**PROBLEM TO SOLVE:** Below are several entries. Transcribe exactly those lines that fall from the one with "local function setSpeed(state)" through the one with "speedConnection:Disconnect() end) end", end lines included.

**DATASET RECORDS:**
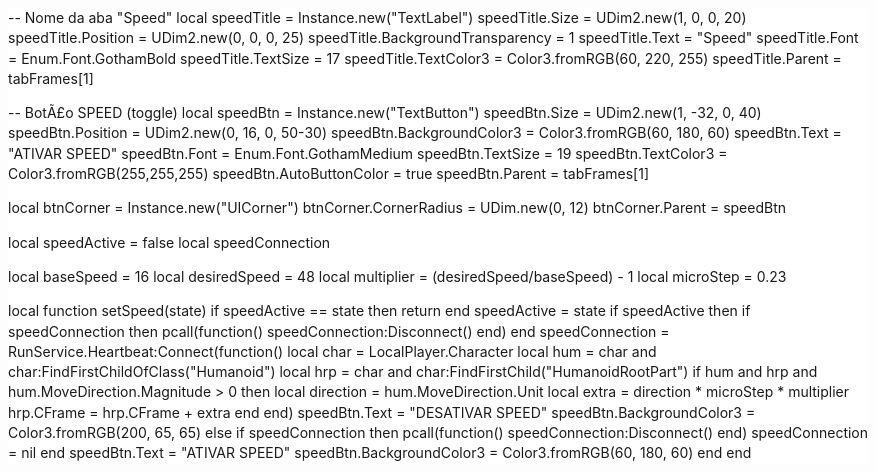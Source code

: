 -- Nome da aba "Speed"
local speedTitle = Instance.new("TextLabel")
speedTitle.Size = UDim2.new(1, 0, 0, 20)
speedTitle.Position = UDim2.new(0, 0, 0, 25)
speedTitle.BackgroundTransparency = 1
speedTitle.Text = "Speed"
speedTitle.Font = Enum.Font.GothamBold
speedTitle.TextSize = 17
speedTitle.TextColor3 = Color3.fromRGB(60, 220, 255)
speedTitle.Parent = tabFrames[1]

-- BotÃ£o SPEED (toggle)
local speedBtn = Instance.new("TextButton")
speedBtn.Size = UDim2.new(1, -32, 0, 40)
speedBtn.Position = UDim2.new(0, 16, 0, 50-30)
speedBtn.BackgroundColor3 = Color3.fromRGB(60, 180, 60)
speedBtn.Text = "ATIVAR SPEED"
speedBtn.Font = Enum.Font.GothamMedium
speedBtn.TextSize = 19
speedBtn.TextColor3 = Color3.fromRGB(255,255,255)
speedBtn.AutoButtonColor = true
speedBtn.Parent = tabFrames[1]

local btnCorner = Instance.new("UICorner")
btnCorner.CornerRadius = UDim.new(0, 12)
btnCorner.Parent = speedBtn

local speedActive = false
local speedConnection

local baseSpeed = 16
local desiredSpeed = 48
local multiplier = (desiredSpeed/baseSpeed) - 1
local microStep = 0.23

local function setSpeed(state)
    if speedActive == state then return end
    speedActive = state
    if speedActive then
        if speedConnection then pcall(function() speedConnection:Disconnect() end) end
        speedConnection = RunService.Heartbeat:Connect(function()
            local char = LocalPlayer.Character
            local hum = char and char:FindFirstChildOfClass("Humanoid")
            local hrp = char and char:FindFirstChild("HumanoidRootPart")
            if hum and hrp and hum.MoveDirection.Magnitude > 0 then
                local direction = hum.MoveDirection.Unit
                local extra = direction * microStep * multiplier
                hrp.CFrame = hrp.CFrame + extra
            end
        end)
        speedBtn.Text = "DESATIVAR SPEED"
        speedBtn.BackgroundColor3 = Color3.fromRGB(200, 65, 65)
    else
        if speedConnection then pcall(function() speedConnection:Disconnect() end) speedConnection = nil end
        speedBtn.Text = "ATIVAR SPEED"
        speedBtn.BackgroundColor3 = Color3.fromRGB(60, 180, 60)
    end
end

**ANSWER AREA:**
local function setSpeed(state)
    if speedActive == state then return end
    speedActive = state
    if speedActive then
        if speedConnection then pcall(function() speedConnection:Disconnect() end) end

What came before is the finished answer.